Tuesday, January 5, 2016

Large Data Sets in Salesforce Apex (a.k.a Why the fuck is this query timing out?)

Topics included included in this post:
This post is for anyone struggling to work with large data sets in Apex, particularly if you're aggregating that information in some way, but some of this can be useful even for returning detailed records. I've spent the last few months creating a Visualforce reporting page that aggregates just about every record created in a selected time period in my client's Salesforce instance.  When I began the project, they were having trouble pulling data for their larger offices even one office at a time, and my goal was to create a page with tabs for various metric categories (revenue, new/lost customers, payroll, survey feedback, lead and marketing spend analysis) and in each tab, pull all offices' (a little more than 200) metrics together for comparison.

Their business deals in a high volume of relatively small and often recurring transactions with customers.  To give you a rough idea of scale, a single month's worth of revenue data is spread across about 70,000 records, and they were hoping to run a report for a 6 month time span.  Some of the metrics they wanted required analysis deeper than simple sums and averages, notably customer attrition. All of this was further complicated by the fact that they need to group the data by office, and many of those offices are comprised of multiple locations whose metrics need to be rolled up to a parent office.

On to the meat of it.  Few of the tips below for optimization are new, many are best practices or tips that other Salesforce experts have already put out there, but I wanted to compile them together in one place with some additional practical advice on how and when to use them.

Javascript Remoting (if your end goal is Visualforce)

Probably the most obvious piece of advice on this topic.  I won't go into the technical details too much here since there's a wealth of information already out there, but the advantages come from the asynchronous nature of the remote calls to Salesforce (more tips on that below) that mean you can break up your calls to Salesforce into manageable chunks and the fact that you don't have to deal with the Visualforce View State (hooray!).  As awesome as that all sounds, it also means you'll need to be fairly adept at Javascript and you're on your own for generating the UI, no Visualforce tags to automatically render and format everything prettily for you.   
A few good resources:


Test Data

Ideally, you should be building this in a full sandbox. If your requirements are such that you need advice like this to achieve your goals, you have a sound argument for your employer / client as to why they should spend the money paying for one.  If that's not an option, you'll at least want a Developer Pro sandbox with as much test data as possible, but be warned that your page may work beautifully in the sandbox and then crap out when pulling real data in production.

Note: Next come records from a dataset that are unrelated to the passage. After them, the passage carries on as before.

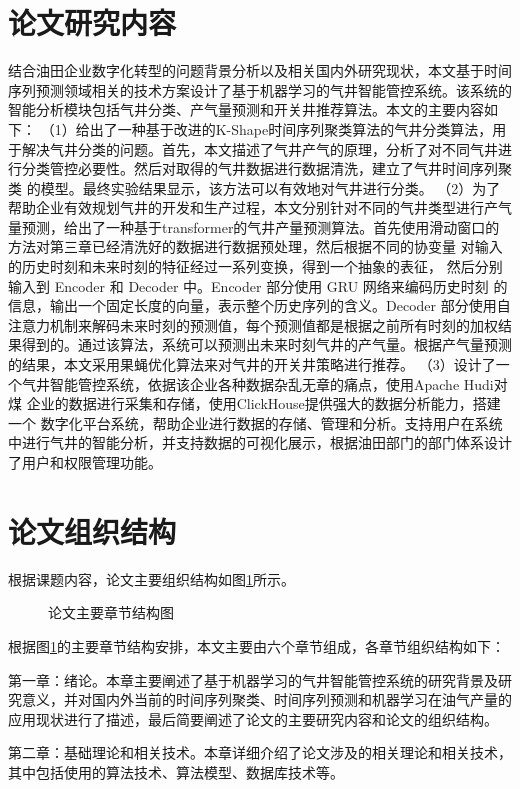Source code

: \section{论文研究内容}
结合油田企业数字化转型的问题背景分析以及相关国内外研究现状，本文基于时间序列预测领域相关的技术方案设计了基于机器学习的气井智能管控系统。该系统的智能分析模块包括气井分类、产气量预测和开关井推荐算法。本文的主要内容如下：
（1）给出了一种基于改进的K-Shape时间序列聚类算法的气井分类算法，用于解决气井分类的问题。首先，本文描述了气井产气的原理，分析了对不同气井进行分类管控必要性。然后对取得的气井数据进行数据清洗，建立了气井时间序列聚类
的模型。最终实验结果显示，该方法可以有效地对气井进行分类。
（2）为了帮助企业有效规划气井的开发和生产过程，本文分别针对不同的气井类型进行产气量预测，给出了一种基于transformer的气井产量预测算法。首先使用滑动窗口的方法对第三章已经清洗好的数据进行数据预处理，然后根据不同的协变量
对输入的历史时刻和未来时刻的特征经过一系列变换，得到一个抽象的表征，
然后分别输入到 Encoder 和 Decoder 中。Encoder 部分使用 GRU 网络来编码历史时刻
的信息，输出一个固定长度的向量，表示整个历史序列的含义。Decoder 部分使用自
注意力机制来解码未来时刻的预测值，每个预测值都是根据之前所有时刻的加权结
果得到的。通过该算法，系统可以预测出未来时刻气井的产气量。根据产气量预测的结果，本文采用果蝇优化算法来对气井的开关井策略进行推荐。
（3）设计了一个气井智能管控系统，依据该企业各种数据杂乱无章的痛点，使用Apache Hudi对煤
企业的数据进行采集和存储，使用ClickHouse提供强大的数据分析能力，搭建一个
数字化平台系统，帮助企业进行数据的存储、管理和分析。支持用户在系统中进行气井的智能分析，并支持数据的可视化展示，根据油田部门的部门体系设计了用户和权限管理功能。
\section{论文组织结构}
根据课题内容，论文主要组织结构如图\ref{fig:paperStructure}所示。
\begin{figure}[H]
    \centering
    \caption{论文主要章节结构图}
    \label{fig:paperStructure}
\end{figure}
根据图\ref{fig:paperStructure}的主要章节结构安排，本文主要由六个章节组成，各章节组织结构如下：

第一章：绪论。本章主要阐述了基于机器学习的气井智能管控系统的研究背景及研究意义，并对国内外当前的时间序列聚类、时间序列预测和机器学习在油气产量的应用现状进行了描述，最后简要阐述了论文的主要研究内容和论文的组织结构。

第二章：基础理论和相关技术。本章详细介绍了论文涉及的相关理论和相关技术，其中包括使用的算法技术、算法模型、数据库技术等。

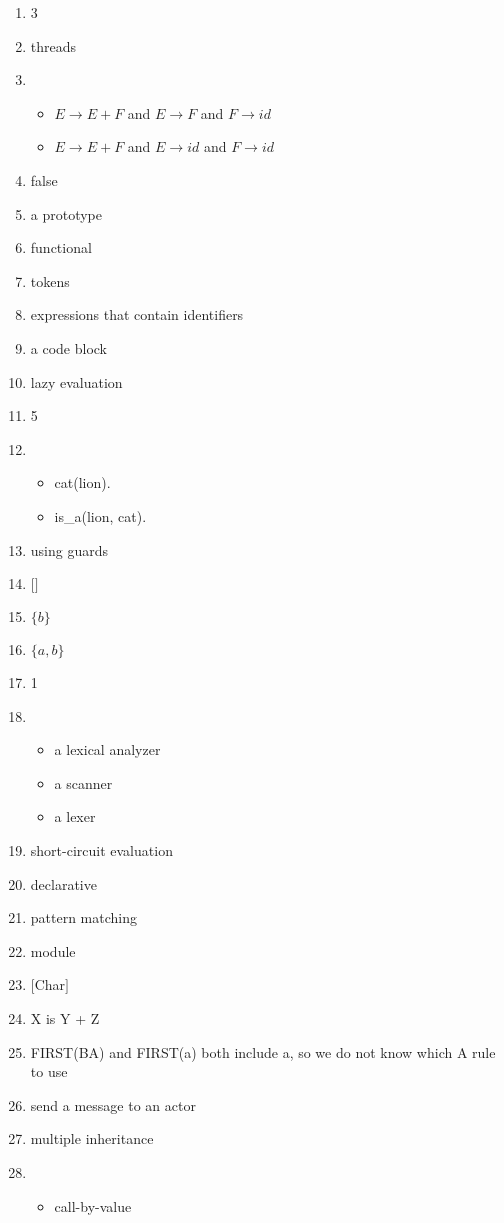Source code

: \documentclass{exam}
\begin{document}
\begin{enumerate}
\item 3
\item threads
\item \begin{itemize}
\item $E \rightarrow E + F$ and $E \rightarrow F$ and $F \rightarrow id$
\item $E \rightarrow E + F$ and $E \rightarrow id$ and $F \rightarrow id$
\end{itemize}
\item false
\item a prototype
\item functional
\item tokens
\item expressions that contain identifiers
\item a code block
\item lazy evaluation
\item 5
\item \begin{itemize}
\item cat(lion).
\item is\_a(lion, cat).
\end{itemize}
\item using guards
\item $\lbrack\rbrack$
\item $\{b\}$
\item $\{a,b\}$
\item 1
\item \begin{itemize}
\item a lexical analyzer
\item a scanner
\item a lexer
\end{itemize}
\item short-circuit evaluation
\item declarative
\item pattern matching
\item module
\item $\lbrack$Char$\rbrack$
\item X is Y + Z
\item FIRST(BA) and FIRST(a) both include a, so we do not know which A rule to use
\item send a message to an actor
\item multiple inheritance
\item \begin{itemize}
\item call-by-value

\end{itemize}
\end{enumerate}
\end{document}
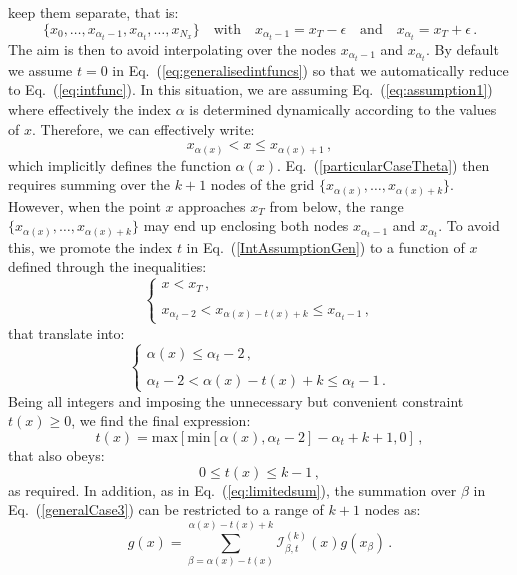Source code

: \documentclass[10pt,a4paper]{article}
\begin{document}
keep them separate, that is:
\begin{equation}
\{x_0,\dots,x_{\alpha_t-1},x_{\alpha_t},\dots,x_{N_x}\}\quad\mbox{with}\quad x_{\alpha_t-1}=x_T-\epsilon\quad\mbox{and}\quad x_{\alpha_t}=x_T+\epsilon\,.
\end{equation}
The aim is then to avoid interpolating over the nodes $x_{\alpha_t-1}$
and $x_{\alpha_t}$. By default we assume $t=0$ in
Eq.~(\ref{eq:generalisedintfuncs}) so that we automatically reduce to
Eq.~(\ref{eq:intfunc}). In this situation, we are assuming
Eq.~(\ref{eq:assumption1}) where effectively the index $\alpha$ is
determined dynamically according to the values of $x$. Therefore, we
can effectively write:
\begin{equation}
x_{\alpha(x)} < x \leq x_{\alpha(x)+1}\,,
\end{equation}
which implicitly defines the function
$\alpha(x)$. Eq.~(\ref{particularCaseTheta}) then requires summing
over the $k+1$ nodes of the grid
$\{x_{\alpha(x)},\dots,x_{\alpha(x)+k}\}$. However, when the point $x$
approaches $x_T$ from below, the range
$\{x_{\alpha(x)},\dots,x_{\alpha(x)+k}\}$ may end up enclosing both
nodes $x_{\alpha_t-1}$ and $x_{\alpha_t}$. To avoid this, we promote
the index $t$ in Eq.~(\ref{IntAssumptionGen}) to a function of $x$
defined through the inequalities:
\begin{equation}
\left\{\begin{array}{l}
x< x_T\,,\\
\\
x_{\alpha_t-2} < x_{\alpha(x)-t(x)+k}\leq x_{\alpha_t-1}\,,
\end{array}\right.
\end{equation}
that translate into:
\begin{equation}
\left\{\begin{array}{l}
\alpha(x) \leq \alpha_t -2\,,\\
\\
\alpha_t-2 <  \alpha(x)-t(x)+k \leq \alpha_t-1\,.
\end{array}\right.
\end{equation}
Being all integers and imposing the unnecessary but convenient
constraint $t(x)\geq 0$, we find the final expression:
\begin{equation}\label{eq:tdef}
t(x) = \mbox{max}\left[\mbox{min}\left[\alpha(x),\alpha_t -2\right] -\alpha_t+k + 1, 0\right] \,,
\end{equation}
that also obeys:
\begin{equation}
0\leq t(x) \leq k - 1\,,
\end{equation}
as required. In addition, as in Eq.~(\ref{eq:limitedsum}), the
summation over $\beta$ in Eq.~(\ref{generalCase3}) can be restricted
to a range of $k+1$ nodes as:
\begin{equation}\label{generalCase4}
g(x) =
\sum_{\beta=\alpha(x)-t(x)}^{\alpha(x)-t(x)+k}\mathcal{I}_{\beta,t}^{(k)}(x) g(x_{\beta})\,.
\end{equation}
\end{document}
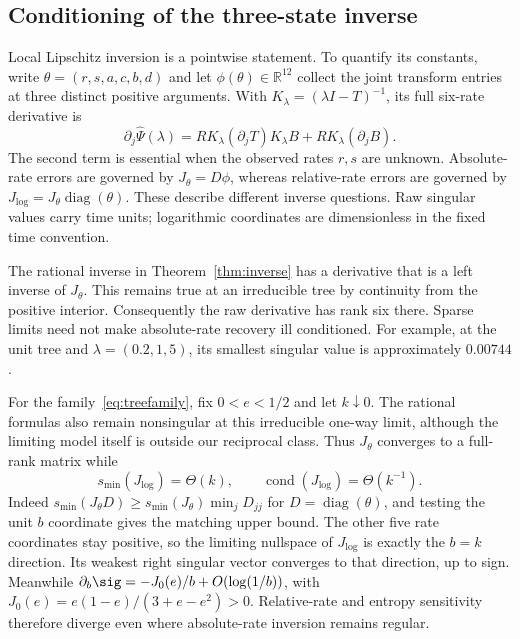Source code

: \subsection{Conditioning of the three-state inverse}\label{subsec:conditioning}

Local Lipschitz inversion is a pointwise statement. To quantify its constants,
write $\theta=(r,s,a,c,b,d)$ and let $\phi(\theta)\in\mathbb R^{12}$ collect
the joint transform entries at three distinct positive arguments. With
$K_\lambda=(\lambda I-T)^{-1}$, its full six-rate derivative is
\begin{equation}
 \partial_j\widehat\Psi(\lambda)
 =RK_\lambda(\partial_jT)K_\lambda B
   +RK_\lambda(\partial_jB).\label{eq:transform-jacobian}
\end{equation}
The second term is essential when the observed rates $r,s$ are unknown.
Absolute-rate errors are governed by $J_\theta=D\phi$, whereas relative-rate
errors are governed by $J_{\log}=J_\theta\operatorname{diag}(\theta)$.
These describe different inverse questions. Raw singular values carry time
units; logarithmic coordinates are dimensionless in the fixed time convention.

The rational inverse in Theorem~\ref{thm:inverse} has a derivative that is a
left inverse of $J_\theta$. This remains true at an irreducible tree by
continuity from the positive interior. Consequently the raw derivative has
rank six there. Sparse limits need not make absolute-rate recovery ill
conditioned. For example, at the unit tree and $\lambda=(0.2,1,5)$, its smallest
singular value is approximately $0.00744$.

For the family~\eqref{eq:treefamily}, fix $0<e<1/2$ and let $k\downarrow0$.
The rational formulas also remain nonsingular at this irreducible one-way
limit, although the limiting model itself is outside our reciprocal class.
Thus $J_\theta$ converges to a full-rank matrix while
\begin{equation}
 s_{\min}(J_{\log})=\Theta(k),\qquad
 \operatorname{cond}(J_{\log})=\Theta(k^{-1}).\label{eq:log-conditioning}
\end{equation}
Indeed $s_{\min}(J_\theta D)\ge s_{\min}(J_\theta)\min_jD_{jj}$ for
$D=\operatorname{diag}(\theta)$, and testing the unit $b$ coordinate gives
the matching upper bound. The other five rate coordinates stay positive,
so the limiting nullspace of $J_{\log}$ is exactly the $b=k$ direction.
Its weakest right singular vector converges to that direction, up to sign.
Meanwhile $\partial_b\sig=-J_0(e)/b+O(\log(1/b))$, with
$J_0(e)=e(1-e)/(3+e-e^2)>0$. Relative-rate and entropy sensitivity therefore
diverge even where absolute-rate inversion remains regular.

Analyzing Performance Gains

Let me caution that some of these tips may work in some scenarios but not others.  Removing a non-selective filter from a query and applying that filter logic to the results returned instead may help with one query, but hurt the performance of another query (that was my experience).  So you'll need to get into your debug logs and look at timestamps to verify which method of getting to the results you need works best.  And if javascript is doing a lot of the legwork, you might need to sit and time things with a stop watch (I did).

And on that note, be aware of Salesforce's Query Cache.  The first time you run a query, Salesforce is putting the results into a cache that will stick around for a couple hours.  So the next time you run the same query, even if you've made no changes, you'll find that it runs lightning quick.  This means you'll have to keep adjusting your query criteria (the easiest option being to query a different date range) to ensure any performance gain you're seeing is due to optimizations you're making and not that cache.  There were times I thought I made grand successes, only to have the same query time-out the next day when the cache had been cleared- disheartening.

Optimizing Your Where Statement

I was already familiar with many of these concepts, but there were queries with time-out issues that were extraordinarily hard to resolve that taught me a few new tricks.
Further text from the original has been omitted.